Task prompt: Return each line below holding the string "Sunny".

Dataset records:

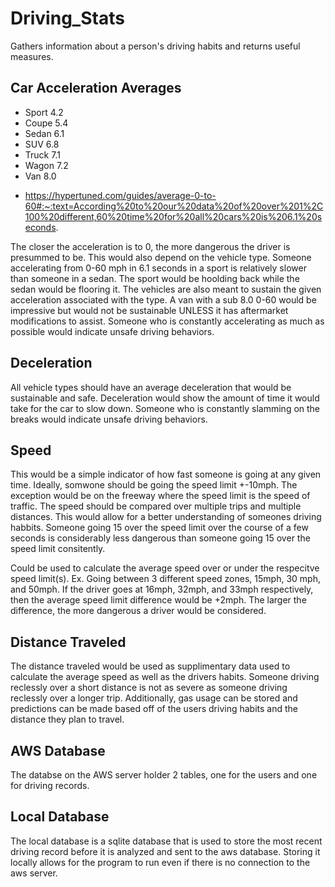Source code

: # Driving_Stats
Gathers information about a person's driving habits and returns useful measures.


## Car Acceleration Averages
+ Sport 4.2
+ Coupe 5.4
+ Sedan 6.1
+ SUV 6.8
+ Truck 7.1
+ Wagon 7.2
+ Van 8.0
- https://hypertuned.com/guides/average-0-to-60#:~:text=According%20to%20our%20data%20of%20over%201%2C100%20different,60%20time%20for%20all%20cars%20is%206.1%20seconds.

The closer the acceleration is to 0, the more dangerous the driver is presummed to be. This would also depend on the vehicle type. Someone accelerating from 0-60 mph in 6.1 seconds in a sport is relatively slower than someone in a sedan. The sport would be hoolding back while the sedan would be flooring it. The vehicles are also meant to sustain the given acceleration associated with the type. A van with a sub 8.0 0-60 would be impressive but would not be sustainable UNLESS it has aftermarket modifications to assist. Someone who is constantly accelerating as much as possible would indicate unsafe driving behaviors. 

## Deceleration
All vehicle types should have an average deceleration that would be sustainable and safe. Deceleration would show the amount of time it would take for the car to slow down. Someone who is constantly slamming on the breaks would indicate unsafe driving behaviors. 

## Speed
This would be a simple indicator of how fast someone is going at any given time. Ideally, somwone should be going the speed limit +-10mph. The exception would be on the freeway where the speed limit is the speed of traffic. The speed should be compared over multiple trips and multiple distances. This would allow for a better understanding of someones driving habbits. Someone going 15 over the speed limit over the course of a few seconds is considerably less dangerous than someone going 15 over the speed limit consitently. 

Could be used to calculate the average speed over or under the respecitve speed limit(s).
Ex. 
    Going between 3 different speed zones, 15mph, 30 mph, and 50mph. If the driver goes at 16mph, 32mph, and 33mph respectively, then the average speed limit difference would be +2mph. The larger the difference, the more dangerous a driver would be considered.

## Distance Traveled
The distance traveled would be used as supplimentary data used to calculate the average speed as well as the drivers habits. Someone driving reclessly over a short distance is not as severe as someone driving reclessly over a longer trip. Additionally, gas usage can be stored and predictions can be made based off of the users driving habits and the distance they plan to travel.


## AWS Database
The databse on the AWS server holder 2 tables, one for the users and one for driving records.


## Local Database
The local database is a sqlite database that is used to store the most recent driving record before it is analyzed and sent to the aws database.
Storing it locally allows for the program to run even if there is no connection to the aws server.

...

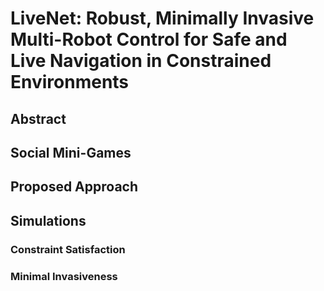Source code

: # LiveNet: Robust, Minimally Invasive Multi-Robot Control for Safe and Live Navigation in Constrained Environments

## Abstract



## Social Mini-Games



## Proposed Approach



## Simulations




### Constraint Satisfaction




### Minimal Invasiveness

...

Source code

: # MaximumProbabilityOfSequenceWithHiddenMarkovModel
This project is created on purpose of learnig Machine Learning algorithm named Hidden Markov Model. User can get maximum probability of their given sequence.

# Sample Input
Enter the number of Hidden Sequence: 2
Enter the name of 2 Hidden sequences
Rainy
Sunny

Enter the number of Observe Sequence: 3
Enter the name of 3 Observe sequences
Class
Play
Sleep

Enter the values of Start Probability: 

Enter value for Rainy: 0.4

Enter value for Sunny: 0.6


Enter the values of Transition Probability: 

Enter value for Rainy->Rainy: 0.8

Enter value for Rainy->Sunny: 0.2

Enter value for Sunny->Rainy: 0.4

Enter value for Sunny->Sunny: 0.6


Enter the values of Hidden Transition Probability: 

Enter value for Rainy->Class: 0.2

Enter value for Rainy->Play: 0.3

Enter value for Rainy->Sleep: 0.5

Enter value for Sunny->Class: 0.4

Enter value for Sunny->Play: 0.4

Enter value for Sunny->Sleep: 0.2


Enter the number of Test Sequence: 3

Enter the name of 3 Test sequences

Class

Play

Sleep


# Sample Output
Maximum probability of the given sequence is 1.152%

Exercise result:
Sunny
Enter value for Sunny: 0.6
Enter value for Rainy->Sunny: 0.2
Enter value for Sunny->Rainy: 0.4
Enter value for Sunny->Sunny: 0.6
Enter value for Sunny->Class: 0.4
Enter value for Sunny->Play: 0.4
Enter value for Sunny->Sleep: 0.2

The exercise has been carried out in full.